What happened: Parkland Fuel Corp. (TSX:PKI) says it plans to have it refinery in Burnaby back in production soon, following a maintenance shutdown.
Why it matters: Demand for gasoline and jet fuel has dropped so much due to COVID-19 containment measures that at least one Canadian refinery plans to temporarily shut down.
Despite struggling with a dramatic drop in demand for refined fuels, and cutting its capital spending for 2020 as a result, Parkland still plans to restart its Burnaby refinery,following a maintenance shutdown.
As a result, Dan McTeague, president of Canadians for Affordable Energy, says Vancouver residents should see gasoline prices in the Lower Mainland drop by about $0.05 per litre tonight or by tomorrow morning – not that many Vancouverites have anywhere to go, thanks to a quasi quarantine that is keeping so many people at home.
At least one Canadian refinery appears to be shutting down temporarily, due to concerns about the COVID-19 virus and workplace safety, although a plummeting demand for gasoline and jet fuel is also no doubt a factor.
The North Atlantic Refining Ltd. is reported to be shutting down its refinery in Come By Chance, Newfoundland, due to concerns about the COVID-19 virus and worker safety.
The Parkland refinery in Burnaby, meanwhile, is expected to be back online any day now.
"We are on track to begin startup of the Burnaby refinery in early April and will provide notification when we achieve full operational capability," the company says in a news release. "After startup, optimal utilization rates will be determined based on the demand outlook at the time."
The refinery was taken offline for several weeks for “turnaround” – i.e. maintenance. This time of year, refineries also adjust their refining processes to switch from winter to summer blends.
In Vancouver, that often precedes a spike in gasoline prices. But both oil prices and the demand for gasoline and jet fuel are so low that Vancouverites may not endure the kinds of spikes seen in the last few years.
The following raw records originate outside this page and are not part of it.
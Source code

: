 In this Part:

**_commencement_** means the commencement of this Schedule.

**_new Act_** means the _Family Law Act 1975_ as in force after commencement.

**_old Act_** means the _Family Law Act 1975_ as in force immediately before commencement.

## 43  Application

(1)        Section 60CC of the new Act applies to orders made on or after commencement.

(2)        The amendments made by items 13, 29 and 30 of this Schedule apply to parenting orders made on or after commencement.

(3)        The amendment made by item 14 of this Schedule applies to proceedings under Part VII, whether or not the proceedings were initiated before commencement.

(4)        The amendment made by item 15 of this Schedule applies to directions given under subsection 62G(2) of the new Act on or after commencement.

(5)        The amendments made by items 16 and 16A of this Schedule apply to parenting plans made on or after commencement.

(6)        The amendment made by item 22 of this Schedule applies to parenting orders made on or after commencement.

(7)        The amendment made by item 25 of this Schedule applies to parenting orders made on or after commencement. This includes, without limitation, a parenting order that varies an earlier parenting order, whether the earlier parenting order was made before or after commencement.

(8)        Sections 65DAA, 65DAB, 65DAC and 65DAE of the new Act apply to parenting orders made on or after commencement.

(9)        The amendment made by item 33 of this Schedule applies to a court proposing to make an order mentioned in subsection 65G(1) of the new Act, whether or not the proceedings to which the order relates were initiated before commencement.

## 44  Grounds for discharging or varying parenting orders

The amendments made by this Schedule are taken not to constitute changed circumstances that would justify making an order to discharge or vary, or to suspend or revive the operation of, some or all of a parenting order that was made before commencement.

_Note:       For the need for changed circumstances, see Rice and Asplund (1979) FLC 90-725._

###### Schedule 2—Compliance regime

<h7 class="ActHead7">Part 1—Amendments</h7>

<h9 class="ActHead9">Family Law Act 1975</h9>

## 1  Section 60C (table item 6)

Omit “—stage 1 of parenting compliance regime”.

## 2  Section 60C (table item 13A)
COVID-19 containment measures have resulted in a dramatic drop in commuting, air travel and vacationing. McTeague estimates that the demand for refined fuels is down at least 20% in Canada.
“There’s too much supply out there,” McTeague said.
And a price war between Russia and Saudi Arabia have resulted in a 60% drop in global oil prices since earlier this month.
To deal with the sudden sharp drop in demand for fuel, Parkland is cutting its capital spending in 2020 by $300 million. Its executives are even taking a pay cut.
The one capital expenditure not being cut this year is the $60 million earmarked for the Burnaby refinery’s turnaround.
CEO Bob Espey is taking a 35% pay cut, and other senior executives and board members are taking a 25% pay cut.
“We are proud to remain operational through this period and I would like to thank our team for their ongoing commitment to safely meeting our customer’s energy and convenience needs," Espey said in a press release.
"The current COVID-19 situation and associated impact on economic activity is expected to reduce demand for fuel globally. Parkland remains focused on providing essential fuel and convenience services to our customers, however, the extent and duration of the impact is uncertain."
Although diesel prices have also dropped in North America, it hasn't been nearly as steep a decline as gasoline and jet fuel, since the trucks, trains, farm equipment and some ships that that move goods and are deemed an essential service, mostly use diesel.